Now to answer as to how does EBM help in ADM? It is said that “the practice of evidence based medicine means integrating individual clinical expertise with the best available external clinical evidence from systematic research” [2]. Furthermore, it is “the conscientious, explicit, and judicious use of current best evidence in making decisions about the care of individual patients” [2]. It is important here to understand the broad meaning of the word ‘care’ in the context of aviation regulatory functions. It starts with the AME and the individual’s family/general physician (if both are not the same, which may be the case many a times) who have to responsibility of offering the best available treatment in case of a disease/disability to their pilot-patient. It then extends to the medical regulators, who determine the status of such an individual pilot for determining his/her fitness for aviation duties. To quote, Sackett et al, “Increased expertise is reflected in many ways, but especially in more effective and efficient diagnosis and in the more thoughtful identification and compassionate use of individual patients’ predicaments, rights, and preferences in making clinical decisions about their care [2]”. This has to be extended, where the vital principles of EBM viz. individual patient’s predicaments, rights and preference, need to be applied by the regulators while evaluating fitness of a pilot. It is important that EBM is applied holistically by all concerned and not in an arbitrary or piece meal manner. Therefore, it has to become a conscious practice by all those who are party to the ADM process determining the medical fitness of pilots for aviation duties.

There are certain pitfalls in applying ADM, the biggest being the absence of evidence pertaining to the niche population of pilots. But as 1% rule, initially propounded for assessment of cardiovascular morbidity based on the data from the age and sex matched population [3], has proven its usefulness as a rule of thumb in determining the fitness in case of multi-crew operations; it is envisaged that the principles of ADM, if applied earnestly, shall provide fair, just and transparent outcomes. Thus ADM, in the context of the regulatory purposes, is to align itself with the due scientific basis of EBM within the structured risk management paradigm. So also it is the onus of the AME/medical licensing authority to apply the current best evidence, within the structured risk management processes to provide the “reasonable, replicable and reviewable” [4] fitness outcomes for the benefit of the individual pilot without compromising aviation safety.

References

1. ISO 31000: 2009: Risk Management Principles and Guidelines [Abstract at http://www.iso.org/iso/catalogue_detail?csnumber=43170]

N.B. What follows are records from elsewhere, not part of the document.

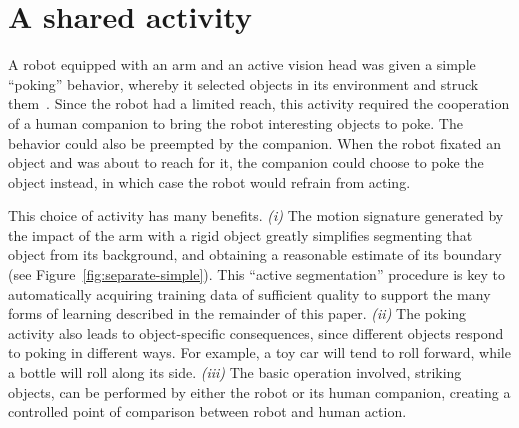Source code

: \section{A shared activity}

A robot equipped with an arm and an active vision head was given a
simple ``poking'' behavior, whereby it selected objects in its
environment and struck them~\citep{fitzpatrick02towards}.
Since the robot had a limited reach,
this activity required the cooperation of a human
companion to bring the robot interesting objects to poke.
The behavior could also be preempted by the companion.  When the robot
fixated an object and was about to reach for it, the companion
could choose to poke the object instead, in which case the robot
would refrain from acting.

This choice of activity has many benefits.  
%
{\em (i)}
The motion signature
generated by the impact of the arm with a rigid object greatly
simplifies segmenting that object from its background, and obtaining a
reasonable estimate of its boundary (see
Figure~\ref{fig:separate-simple}).  
This ``active segmentation''
procedure is key to automatically acquiring training data of
sufficient quality to support the many forms of learning described in
the remainder of this paper.
%
{\em (ii)}
The poking activity also leads to object-specific consequences, since
different objects respond to poking in different ways.  For example,
a toy car will tend to roll forward, while a bottle will roll along its
side.
%
{\em (iii)}
The basic operation involved, striking objects, can be performed
by either the robot or its human companion, creating a
controlled point of 
comparison between robot and human action.


%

2. Sackett DL, Rosenberg WMC, Gray JAM, Hynes RB, Richardson WS. Evidence based medicine: what it is and what it isn’t. BMJ 1996; 312: 71.

3. Evans ADB. International regulation of medical standards. In Rainford DJ, Gradwell DP (editors) Ernsting’s Aviation Medicine. Fourth Ed. Hodder Arnold: London; 2006: 547-566.

4. Watson DB. Aeromedical decision-making: an evidence-based risk management paradigm. Aviat Space Environ Med 2005; 76: 58-62.